We started our Sunday ramble from a point a few miles East of Streetley. The walk took us through woodland to a pleasant and out of the way village pub at Witheridge Hill for lunch then on to Stoke Row where we viewed the Marharaj's well. The indian Marharaja of Benares was in conversation with his good friend Mr Reade, an Englishman. The Marharaja was told how the mother of a poor English family in a Cotswold village at Stoke Row had beat her own son because he drank just one glass of water without permission during a period of drought. Hearing this, and remembering that the English had built many wells in India, the Maharajah was moved to pay for a well to be built in this English village, to provide a free water supply for the local inhabitants. The well was completed in 1864, together with a cottage for a well keeper and an adjacent cherry orchard the proceeds from which were intended to cover the upkeep of the well. Stoke Row is at the top of a hill which perhaps explains why the well is an amazing 370 feet deep. It was dug by hand, a long and dangerous job, the shaft being sunk through chalk and also layers of sand which required shoring and brick lining to avoid collapse. Since the shaft is only four feet diameter only one man could work at the bottom. A cast iron winding mechanism is mounted over the well to haul nine gallon metal water barrels up the shaft. Above this mechanism is mounted a golden elephant and over the whole well head is a decorative Indian style cupola supported on a circle of iron pillars. It is a unique relic and provided a welcome afternoon break in our ramble.
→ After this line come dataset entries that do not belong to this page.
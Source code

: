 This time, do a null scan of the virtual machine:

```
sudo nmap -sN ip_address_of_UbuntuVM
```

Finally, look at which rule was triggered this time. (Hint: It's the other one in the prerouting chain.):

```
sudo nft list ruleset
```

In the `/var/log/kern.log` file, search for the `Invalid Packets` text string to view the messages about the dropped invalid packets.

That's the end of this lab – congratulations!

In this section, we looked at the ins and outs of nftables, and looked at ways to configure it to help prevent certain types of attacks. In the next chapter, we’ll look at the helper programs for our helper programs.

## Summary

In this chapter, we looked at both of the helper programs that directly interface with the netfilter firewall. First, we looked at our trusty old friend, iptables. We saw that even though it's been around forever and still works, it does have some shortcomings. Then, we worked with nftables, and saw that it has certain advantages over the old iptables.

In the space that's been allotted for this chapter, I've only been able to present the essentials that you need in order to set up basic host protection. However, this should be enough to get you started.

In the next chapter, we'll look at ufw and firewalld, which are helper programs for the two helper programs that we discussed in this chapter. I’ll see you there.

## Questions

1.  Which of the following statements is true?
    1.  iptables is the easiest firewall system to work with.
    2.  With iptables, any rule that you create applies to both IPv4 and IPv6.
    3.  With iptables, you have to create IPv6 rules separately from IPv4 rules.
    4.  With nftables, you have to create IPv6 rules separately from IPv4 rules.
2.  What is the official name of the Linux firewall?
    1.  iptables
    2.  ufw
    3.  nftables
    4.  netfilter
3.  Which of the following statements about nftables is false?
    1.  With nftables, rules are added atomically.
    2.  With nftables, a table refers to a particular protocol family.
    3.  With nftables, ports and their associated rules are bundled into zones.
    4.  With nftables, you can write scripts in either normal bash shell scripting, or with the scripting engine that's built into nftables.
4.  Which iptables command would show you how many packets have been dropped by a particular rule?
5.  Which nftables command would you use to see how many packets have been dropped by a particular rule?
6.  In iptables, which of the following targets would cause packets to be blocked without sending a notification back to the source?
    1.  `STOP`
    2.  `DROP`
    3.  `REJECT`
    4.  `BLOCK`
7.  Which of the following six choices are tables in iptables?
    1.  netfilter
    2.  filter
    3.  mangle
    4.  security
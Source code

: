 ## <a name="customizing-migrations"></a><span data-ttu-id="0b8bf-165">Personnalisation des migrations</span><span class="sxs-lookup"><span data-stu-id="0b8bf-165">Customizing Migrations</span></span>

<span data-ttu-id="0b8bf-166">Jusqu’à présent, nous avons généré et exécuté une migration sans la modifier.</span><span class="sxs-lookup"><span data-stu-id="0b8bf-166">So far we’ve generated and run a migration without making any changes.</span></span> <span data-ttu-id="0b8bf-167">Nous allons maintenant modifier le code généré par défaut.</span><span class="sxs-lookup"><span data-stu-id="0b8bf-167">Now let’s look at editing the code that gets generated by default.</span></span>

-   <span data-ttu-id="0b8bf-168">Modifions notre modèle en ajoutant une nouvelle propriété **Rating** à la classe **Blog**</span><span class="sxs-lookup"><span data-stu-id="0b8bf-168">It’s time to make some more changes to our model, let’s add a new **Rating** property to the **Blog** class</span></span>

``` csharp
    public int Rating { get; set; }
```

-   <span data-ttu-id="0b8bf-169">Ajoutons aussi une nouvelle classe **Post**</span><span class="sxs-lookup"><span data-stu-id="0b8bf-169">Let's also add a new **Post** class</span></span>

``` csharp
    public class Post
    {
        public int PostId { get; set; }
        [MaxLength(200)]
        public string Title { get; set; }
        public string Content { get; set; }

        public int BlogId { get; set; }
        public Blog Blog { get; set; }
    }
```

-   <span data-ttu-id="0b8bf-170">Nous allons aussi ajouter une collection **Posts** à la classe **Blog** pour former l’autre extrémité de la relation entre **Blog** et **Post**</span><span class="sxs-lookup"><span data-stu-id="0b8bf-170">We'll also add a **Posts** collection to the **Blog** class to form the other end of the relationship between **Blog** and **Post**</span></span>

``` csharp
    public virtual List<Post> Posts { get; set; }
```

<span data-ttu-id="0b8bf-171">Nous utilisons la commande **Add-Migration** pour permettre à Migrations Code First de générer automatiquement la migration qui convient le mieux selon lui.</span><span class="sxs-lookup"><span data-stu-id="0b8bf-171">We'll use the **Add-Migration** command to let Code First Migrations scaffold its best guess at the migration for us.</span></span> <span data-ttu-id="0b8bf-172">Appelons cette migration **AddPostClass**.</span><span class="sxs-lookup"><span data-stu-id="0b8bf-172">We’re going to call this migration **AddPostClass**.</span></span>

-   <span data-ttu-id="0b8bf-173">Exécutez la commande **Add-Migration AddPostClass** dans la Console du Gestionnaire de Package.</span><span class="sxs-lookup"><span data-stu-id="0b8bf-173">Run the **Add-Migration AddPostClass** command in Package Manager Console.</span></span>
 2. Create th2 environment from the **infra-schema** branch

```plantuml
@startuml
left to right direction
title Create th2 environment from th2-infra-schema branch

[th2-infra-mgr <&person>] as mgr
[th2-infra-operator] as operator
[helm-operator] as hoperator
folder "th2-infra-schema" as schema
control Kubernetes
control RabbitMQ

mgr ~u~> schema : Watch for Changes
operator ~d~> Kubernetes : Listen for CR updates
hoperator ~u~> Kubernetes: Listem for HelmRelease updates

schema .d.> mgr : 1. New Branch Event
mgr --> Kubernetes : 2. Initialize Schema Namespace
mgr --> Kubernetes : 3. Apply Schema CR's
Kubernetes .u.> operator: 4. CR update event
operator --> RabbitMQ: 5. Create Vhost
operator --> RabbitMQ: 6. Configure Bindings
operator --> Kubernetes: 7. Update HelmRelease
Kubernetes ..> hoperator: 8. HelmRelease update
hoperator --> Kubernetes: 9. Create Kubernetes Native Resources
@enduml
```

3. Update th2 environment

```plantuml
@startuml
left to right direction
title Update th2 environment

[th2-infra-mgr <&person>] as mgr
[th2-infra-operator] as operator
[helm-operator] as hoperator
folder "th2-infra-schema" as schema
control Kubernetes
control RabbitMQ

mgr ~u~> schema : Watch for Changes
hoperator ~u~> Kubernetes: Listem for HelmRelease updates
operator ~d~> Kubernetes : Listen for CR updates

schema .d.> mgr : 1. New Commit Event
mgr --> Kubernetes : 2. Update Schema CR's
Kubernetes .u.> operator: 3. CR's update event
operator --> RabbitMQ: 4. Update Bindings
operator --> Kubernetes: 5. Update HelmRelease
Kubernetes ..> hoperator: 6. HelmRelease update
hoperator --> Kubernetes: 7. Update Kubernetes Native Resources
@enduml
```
From Stoke Row we wandered back through extensive woodlands to our starting point, then drove to Henley for a teashop to round off a good weekend.

Society For Nautical Research

Grace Harland has passed onto me a letter she received in her capacity as Honory Secretary of the Dengie Branch of the Royal Naval Association. The letter is from the Society for Nautical Research , dated 14 Dec '99. This letter is a proposal to found an Institute of Seamanship.  The letter says that the age old skills of Seamanship are in danger of being lost due to the use of more modern techniques and asks whether there should there be a professional body dedicated to their preservation.  The Society would like to hear the views of all interested people and organisations. The HSC is doing its best to continue to develop skills in seamanship among its members but we are mainly concerned with those skills as applied by amateurs sailing even smaller boats than the above society probably has in mind. However, we do have at least one professional mariner amongst our readership so anyone who can contribute in this area may contact: Tom Peppitt. LtCdr RNR: M.Phil (Marine Science): FRIN: MNI Secretary, Small Craft Committee Society for Nautical Research email: The next step would be a one-day seminar in London to decide the way ahead. This would be held towards the end of 2000, date and venue to be fixed.